- Task item: Could you repeat, word for word, only the lines from the one containing "First of all, thanks for the interest!" through the final line of the records below?

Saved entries
_____
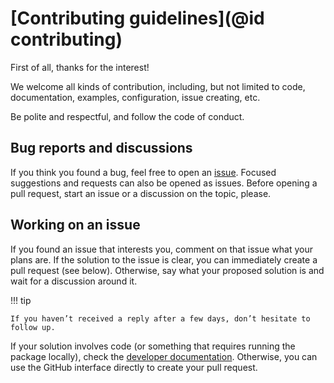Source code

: # [Contributing guidelines](@id contributing)

First of all, thanks for the interest!

We welcome all kinds of contribution, including, but not limited to code, documentation, examples, configuration, issue creating, etc.

Be polite and respectful, and follow the code of conduct.

## Bug reports and discussions

If you think you found a bug, feel free to open an [issue](https://github.com/JuliaHEP/LorentzVectorBase.jl/issues).
Focused suggestions and requests can also be opened as issues.
Before opening a pull request, start an issue or a discussion on the topic, please.

## Working on an issue

If you found an issue that interests you, comment on that issue what your plans are.
If the solution to the issue is clear, you can immediately create a pull request (see below).
Otherwise, say what your proposed solution is and wait for a discussion around it.

!!! tip

    If you haven’t received a reply after a few days, don’t hesitate to follow up.

If your solution involves code (or something that requires running the package locally), check the [developer documentation](91-dev_docs.md).
Otherwise, you can use the GitHub interface directly to create your pull request.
_____
- Answer below:
First of all, thanks for the interest!

We welcome all kinds of contribution, including, but not limited to code, documentation, examples, configuration, issue creating, etc.

Be polite and respectful, and follow the code of conduct.

## Bug reports and discussions

If you think you found a bug, feel free to open an [issue](https://github.com/JuliaHEP/LorentzVectorBase.jl/issues).
Focused suggestions and requests can also be opened as issues.
Before opening a pull request, start an issue or a discussion on the topic, please.

## Working on an issue

If you found an issue that interests you, comment on that issue what your plans are.
If the solution to the issue is clear, you can immediately create a pull request (see below).
Otherwise, say what your proposed solution is and wait for a discussion around it.

!!! tip

    If you haven’t received a reply after a few days, don’t hesitate to follow up.

If your solution involves code (or something that requires running the package locally), check the [developer documentation](91-dev_docs.md).
Otherwise, you can use the GitHub interface directly to create your pull request.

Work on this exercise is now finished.